▶ **Assignment**
Go through the records and set each one down exactly, skipping any picture.

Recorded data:
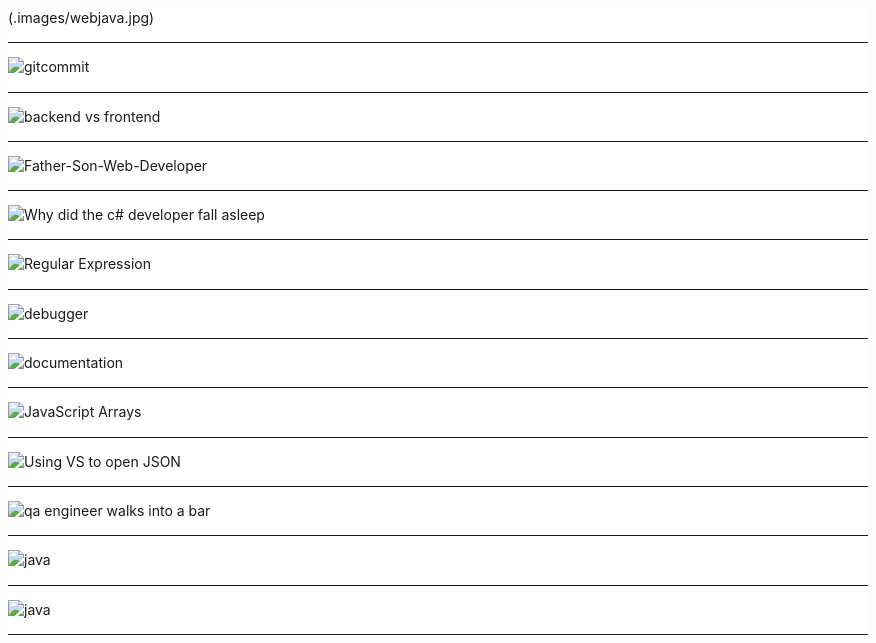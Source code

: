 (.images/webjava.jpg)

***

![gitcommit](./images/uselessgit.jpeg)

***

![backend vs frontend](./images/backendVSfrontend.png)

***

![Father-Son-Web-Developer](./images/Father-son-web-dev-joke.jpg)

***

![Why did the c# developer fall asleep](./images/joke-why-did-the-c-developer-fall-asleep.png)

***

![Regular Expression](./images/regularExpression.jpg)

***

![debugger](./images/console-log-debugger.jpg)

***

![documentation](./images/documentation.jpg)

***

![JavaScript Arrays](./images/javascript-arrays.jpg)

*** 

![Using VS to open JSON](./images/open_json_in_vs.jpg)

***

![qa engineer walks into a bar](./images/qaengineerwalksintoabar.png)

***

![java](./images/android-kot-java.jpg)

***

![java](./images/skeleton.jpg)


***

▶ **Response area**
Source code

: (.images/webjava.jpg)

***

![gitcommit](./images/uselessgit.jpeg)

***

![backend vs frontend](./images/backendVSfrontend.png)

***

![Father-Son-Web-Developer](./images/Father-son-web-dev-joke.jpg)

***

![Why did the c# developer fall asleep](./images/joke-why-did-the-c-developer-fall-asleep.png)

***

![Regular Expression](./images/regularExpression.jpg)

***

![debugger](./images/console-log-debugger.jpg)

***

![documentation](./images/documentation.jpg)

***

![JavaScript Arrays](./images/javascript-arrays.jpg)

*** 

![Using VS to open JSON](./images/open_json_in_vs.jpg)

***

![qa engineer walks into a bar](./images/qaengineerwalksintoabar.png)

***

![java](./images/android-kot-java.jpg)

***

![java](./images/skeleton.jpg)


***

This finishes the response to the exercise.